Figure 19, which does not form part of the invention, shows a further alternative fan disc assembly 1900, which is similar to the fan disc assembly 1500 of Figure 15, with each of the features 1901 to 1910 and 1915 corresponding to the equivalent feature 1501 to 1510 and 1515 of the fan disc assembly 1500 of Figure 15. The adjoining tapered surfaces of the bore aft section 1906 and shaft aft section 1909 which form a tapered interface 1925 have in this case a circular shaped curvature in section. The tapered interface 1925 in this example is formed between an inner radial surface of the bore aft section 1906 and an outer radial surface of the shaft aft section 1909. The two surfaces act as a ball and socket type joint, accommodating a degree of articulation of the joint whilst radially locating the aft sections 1906, 1909 and enabling transfer of radial loads between the shaft 1902 and fan disc 1901. This arrangement reduces the risk of damaging the fan disc 1901 during disassembly, and enables the aft sections 1906, 1909 to be disengaged simply with axial movement in the forwards direction, without the need for heat.

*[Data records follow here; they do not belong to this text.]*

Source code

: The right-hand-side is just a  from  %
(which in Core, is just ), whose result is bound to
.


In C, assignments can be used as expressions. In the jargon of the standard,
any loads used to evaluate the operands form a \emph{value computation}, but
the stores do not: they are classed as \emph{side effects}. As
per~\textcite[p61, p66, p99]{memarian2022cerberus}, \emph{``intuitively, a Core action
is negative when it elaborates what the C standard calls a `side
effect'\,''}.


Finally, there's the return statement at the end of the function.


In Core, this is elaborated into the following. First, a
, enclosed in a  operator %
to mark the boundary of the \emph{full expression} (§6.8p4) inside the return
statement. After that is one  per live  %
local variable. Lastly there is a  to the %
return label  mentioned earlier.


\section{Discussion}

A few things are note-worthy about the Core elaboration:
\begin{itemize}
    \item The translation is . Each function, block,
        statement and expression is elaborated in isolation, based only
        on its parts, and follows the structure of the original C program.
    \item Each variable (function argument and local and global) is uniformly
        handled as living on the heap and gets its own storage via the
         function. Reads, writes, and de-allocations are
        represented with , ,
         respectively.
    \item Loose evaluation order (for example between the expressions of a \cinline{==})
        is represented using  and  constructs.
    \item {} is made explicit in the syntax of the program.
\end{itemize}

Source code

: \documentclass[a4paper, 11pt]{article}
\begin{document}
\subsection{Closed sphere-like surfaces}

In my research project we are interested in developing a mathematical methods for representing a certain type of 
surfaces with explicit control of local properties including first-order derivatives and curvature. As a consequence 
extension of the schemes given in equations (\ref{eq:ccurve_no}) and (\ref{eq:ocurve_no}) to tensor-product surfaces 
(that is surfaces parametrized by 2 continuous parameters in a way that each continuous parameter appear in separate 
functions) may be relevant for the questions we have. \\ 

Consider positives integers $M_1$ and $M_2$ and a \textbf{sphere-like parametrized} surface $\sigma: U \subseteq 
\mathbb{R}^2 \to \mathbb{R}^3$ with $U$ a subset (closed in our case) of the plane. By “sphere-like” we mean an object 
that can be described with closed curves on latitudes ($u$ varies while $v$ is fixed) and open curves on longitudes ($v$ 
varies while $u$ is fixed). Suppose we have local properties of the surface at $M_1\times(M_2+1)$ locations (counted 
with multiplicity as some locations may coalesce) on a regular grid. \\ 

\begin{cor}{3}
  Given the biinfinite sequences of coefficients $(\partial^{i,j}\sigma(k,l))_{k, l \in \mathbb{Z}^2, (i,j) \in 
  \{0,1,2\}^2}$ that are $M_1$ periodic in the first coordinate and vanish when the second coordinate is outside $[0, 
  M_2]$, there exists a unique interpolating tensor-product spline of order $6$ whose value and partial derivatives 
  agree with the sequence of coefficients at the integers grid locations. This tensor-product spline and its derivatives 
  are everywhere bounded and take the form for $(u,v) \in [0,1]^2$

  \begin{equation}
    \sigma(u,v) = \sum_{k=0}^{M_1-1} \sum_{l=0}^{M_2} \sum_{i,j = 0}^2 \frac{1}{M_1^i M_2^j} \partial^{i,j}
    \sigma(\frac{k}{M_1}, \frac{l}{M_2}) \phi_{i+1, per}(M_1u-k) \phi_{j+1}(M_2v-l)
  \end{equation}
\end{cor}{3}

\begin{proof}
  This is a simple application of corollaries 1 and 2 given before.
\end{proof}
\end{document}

The bore forward section 1904 is directly connected to the shaft forward section 1907 by a direct interference fit 1915. In other examples, a forward collar may be used, for example similar to the forward collar 1412 in the fan disc assembly 1400 in Figure 14.
Figure 20, which does not form part of the invention, shows a further alternative fan disc assembly 2000, which is similar to the fan disc assembly 1900 in Figure 19, with each of the features 2001 to 2010, 2015 and 2025 corresponding to the equivalent features 1901 to 1910, 1915 and 1925 of the fan disc assembly 1900 of Figure 19. In this case, the tapered interface 2025 is formed between a radially outer surface of the bore aft section 2006 and an inner radial surface of the shaft aft section 2009. The surfaces forming the tapered interface 2025 each have a circular shaped curvature in section, forming a ball and socket type joint in the opposite sense to that in Figure 19.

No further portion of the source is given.